# 3✕n chessboard with holes - maximum number of knights not attacking each other

I'm trying to to create an algorithm (working in polynomial time) to solve the following problem:

What maximum number of knights that any two of them don't attack each other can be placed on a 3✕n chessboard with holes (knight can't be placed on a hole). Width of the chessboard (n) and positions of holes are given. Besides the maximum number of knights that can be placed, the algorithm should return their positions.

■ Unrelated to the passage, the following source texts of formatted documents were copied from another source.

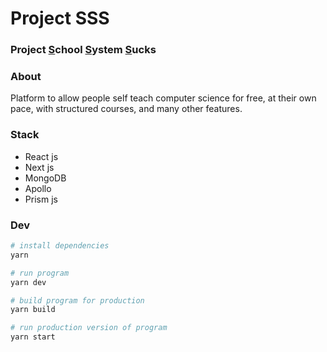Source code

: # Project SSS

### Project <u>S</u>chool <u>S</u>ystem <u>S</u>ucks

### About

Platform to allow people self teach computer science for free, at their own pace, with structured courses, and many other features.

### Stack

-   React js
-   Next js
-   MongoDB
-   Apollo
-   Prism js

### Dev

```zsh
# install dependencies
yarn

# run program
yarn dev

# build program for production
yarn build

# run production version of program
yarn start
```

I think some dynamic programming techniques can be used here but I have no idea how to get a solution for bigger chessboard having a solution for a smaller one. What I make out about the problem so far is:

• the chessboard is a bipartite graph, where nodes are the normal (not holes) fields and edges are legal knight moves (white fields in the "left" set and the black ones in the "right" set)
• the maximum degree of a node is 4 (knight can move to maximum 4 fields because the width of chessboard equals 3).
• Welcome to CS.SE! We get asked about how to apply dynamic programming a lot, so we've prepared some general tips for you: cs.stackexchange.com/tags/dynamic-programming/info. I suggest you study that material, try to apply it to this problem, and if you're still stuck, edit the question to show what steps you've taken so far, what progress you've made, and where specifically you got stuck.
– D.W.
Mar 22, 2017 at 21:19

Use dynamic programming to calculate the maximum number of non-attacking knights on the left $3\times m$ part of your board with holes, given the placement of knights in the last two columns of this part of the board.